Référence : 2018 CF 1214

[TRADUCTION FRANÇAISE CERTIFIÉE, NON RÉVISÉE]

Ottawa (Ontario), le 4 décembre 2018

En présence de madame la juge McDonald

ENTRE :

NUEL IRUKA ONYEANWUNA

JOVITA ONYINYECHI ONYEANWUNA

PRECIOUS EBUBE ONYEANWUNA

EMMANUEL CHIZARAM ONYEANWUNA

MARVELLOUS DUBEM (DEBEM) ONYEANWUNA

 

 

 

demandeurs

et

LE MINISTRE DE LA CITOYENNETÉ ET DE L’IMMIGRATION

défendeur

JUGEMENT ET MOTIFS

[1]  Les demandeurs sont des citoyens du Nigéria. Ils demandent à la Cour d’annuler une décision par laquelle la Section d’appel des réfugiés (SAR) a confirmé le rejet, par la Section de la protection des réfugiés (SPR), de leur demande d’asile fondée sur les articles 96 et 97 de la Loi sur l’immigration et la protection des réfugiés, LC 2001, c 27 [LIPR]. La demande a été rejetée en raison de problèmes de crédibilité.

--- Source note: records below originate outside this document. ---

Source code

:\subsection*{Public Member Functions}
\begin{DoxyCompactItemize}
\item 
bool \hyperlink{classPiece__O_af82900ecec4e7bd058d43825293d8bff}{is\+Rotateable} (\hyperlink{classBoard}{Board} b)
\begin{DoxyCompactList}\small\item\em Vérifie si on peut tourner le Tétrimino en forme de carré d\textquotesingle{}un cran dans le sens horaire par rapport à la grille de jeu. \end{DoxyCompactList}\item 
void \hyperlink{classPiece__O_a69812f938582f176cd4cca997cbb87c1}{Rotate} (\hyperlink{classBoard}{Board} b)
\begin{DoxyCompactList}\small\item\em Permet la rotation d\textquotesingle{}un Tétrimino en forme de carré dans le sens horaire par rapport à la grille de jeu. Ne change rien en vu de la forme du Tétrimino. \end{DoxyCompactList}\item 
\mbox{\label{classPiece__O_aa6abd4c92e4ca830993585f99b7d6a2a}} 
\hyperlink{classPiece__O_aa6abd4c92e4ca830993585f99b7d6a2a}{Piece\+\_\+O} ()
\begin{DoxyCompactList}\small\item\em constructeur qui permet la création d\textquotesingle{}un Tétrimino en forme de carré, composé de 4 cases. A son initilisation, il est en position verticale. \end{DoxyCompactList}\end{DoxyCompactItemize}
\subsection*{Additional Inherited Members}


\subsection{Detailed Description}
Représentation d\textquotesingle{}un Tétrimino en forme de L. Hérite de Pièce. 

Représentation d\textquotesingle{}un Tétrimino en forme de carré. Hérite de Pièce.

[2]  J’ai conclu que la SAR n’a pas enfreint les principes d’équité procédurale en refusant de tenir une audience et que les demandeurs n’ont pas démontré l’existence d’une erreur de la part de la SAR. Pour les motifs qui suivent, la présente demande de contrôle judiciaire est rejetée.

Contexte

[3]  Le demandeur principal, Nuel Iruka Onyeanwuna (« DP »), son épouse, Jovita Onyinyechi Onyeanwuna, et leurs trois enfants, Precious, Emmanuel et Marvellous (collectivement désignés « les demandeurs ») sont des citoyens du Nigéria. Le DP allègue que sa fille Ifeoma est décédée le 6 janvier 2003 après que ses grands-parents l’eurent forcée à subir une mutilation génitale des femmes (MGF).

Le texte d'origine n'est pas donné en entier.